Let's continue the story from where we left it. There have been various adaptations and replicas of Albrecht Dürer's painting. Most households have it framed in their houses as a symbol of faith in the Lord. However, the original concept was not religion; it was love, pain, and sacrifice. If you carefully notice the hands in the painting, they seem to be mildly aged, with a problem in the finger joints that are slightly bent. Also, notice the way the hands are joined, as if just touching each other lightly. The story goes something like this ...

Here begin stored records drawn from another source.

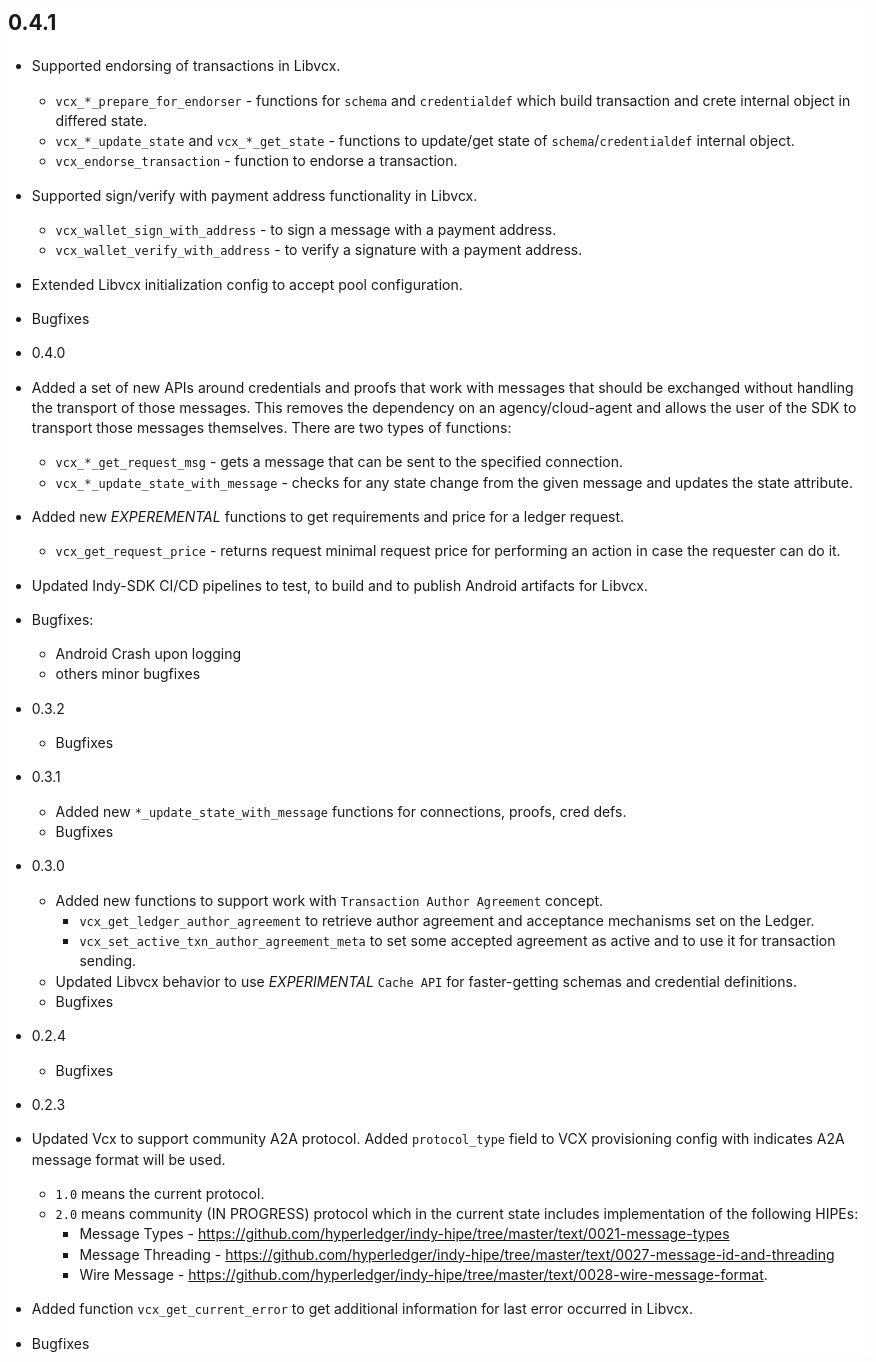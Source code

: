 ## 0.4.1
* Supported endorsing of transactions in Libvcx.
    * `vcx_*_prepare_for_endorser` - functions for `schema` and `credentialdef` which build transaction and crete internal object in differed state.
    * `vcx_*_update_state` and `vcx_*_get_state` - functions to update/get state of `schema`/`credentialdef` internal object.
    * `vcx_endorse_transaction` - function to endorse a transaction.
* Supported sign/verify with payment address functionality in Libvcx.
    * `vcx_wallet_sign_with_address` - to sign a message with a payment address.
    * `vcx_wallet_verify_with_address` - to verify a signature with a payment address.
* Extended Libvcx initialization config to accept pool configuration.
* Bugfixes

* 0.4.0
* Added a set of new APIs around credentials and proofs that work with messages that should be exchanged without handling the transport of those messages.
This removes the dependency on an agency/cloud-agent and allows the user of the SDK to transport those messages themselves.
There are two types of functions:
    * `vcx_*_get_request_msg` - gets a message that can be sent to the specified connection.
    * `vcx_*_update_state_with_message` - checks for any state change from the given message and updates the state attribute.
* Added new *EXPEREMENTAL* functions to get requirements and price for a ledger request.
    * `vcx_get_request_price` - returns request minimal request price for performing an action in case the requester can do it.
* Updated Indy-SDK CI/CD pipelines to test, to build and to publish Android artifacts for Libvcx.
* Bugfixes:
    * Android Crash upon logging
    * others minor bugfixes

* 0.3.2
    * Bugfixes

* 0.3.1
    * Added new `*_update_state_with_message` functions for connections, proofs, cred defs.
    * Bugfixes

* 0.3.0
    * Added new functions to support work with `Transaction Author Agreement` concept.
        * `vcx_get_ledger_author_agreement` to retrieve author agreement and acceptance mechanisms set on the Ledger.
        * `vcx_set_active_txn_author_agreement_meta` to set some accepted agreement as active and to use it for transaction sending.
    * Updated Libvcx behavior to use *EXPERIMENTAL* `Cache API` for faster-getting schemas and credential definitions.
    * Bugfixes

* 0.2.4
    * Bugfixes

* 0.2.3
* Updated Vcx to support community A2A protocol.
Added `protocol_type` field to VCX provisioning config with indicates A2A message format will be used.
    * `1.0` means the current protocol.
    * `2.0` means community (IN PROGRESS) protocol which in the current state includes implementation of the following HIPEs:
        * Message Types - https://github.com/hyperledger/indy-hipe/tree/master/text/0021-message-types
        * Message Threading - https://github.com/hyperledger/indy-hipe/tree/master/text/0027-message-id-and-threading
        * Wire Message - https://github.com/hyperledger/indy-hipe/tree/master/text/0028-wire-message-format.
* Added function `vcx_get_current_error` to get additional information for last error occurred in Libvcx.
* Bugfixes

Albrecht Dürer belonged to a very poor family. He and his brother Albert both were talented artists, but due to financial difficulties, they knew that their father would not be able to afford sending them both, or even a single child to the academy for studies. Therefore, the two brothers made a pact. They tossed a coin with the intention that whoever wins would go to the academy and learn art, while the other would work in the mines to support his education. After 4 years, when one brother finishes his studies, he would support the other in a similar way. This way, both of them would be able to fulfill their dream of becoming an artist.
Replica of Praying Hands
Replica of Praying Hands
While Albrecht Dürer put in his heart and soul into this opportunity, Albert worked hard day and night in those mines. After 4 years, Albrecht came back to his village and after a festive evening, during dinner, raised a toast for Albert and said these lines in closing, "And now, Albert, blessed brother of mine, now it is your turn. Now you can go to Nuremberg to pursue your dream, and I will take care of you." But there sat Albert, with tears streaming down his cheeks, and when all eyes looked at him with respect and anticipation, he held both his hands close to his cheek and said, "No, brother. I cannot go to Nuremberg. It is too late for me. Look ... look what four years in the mines have done to my hands! The bones in every finger have been smashed at least once, and lately I have been suffering from arthritis so badly in my right hand that I cannot even hold a glass to return your toast, much less make delicate lines on parchment or canvas with a pen or a brush. No, brother ... for me it is too late."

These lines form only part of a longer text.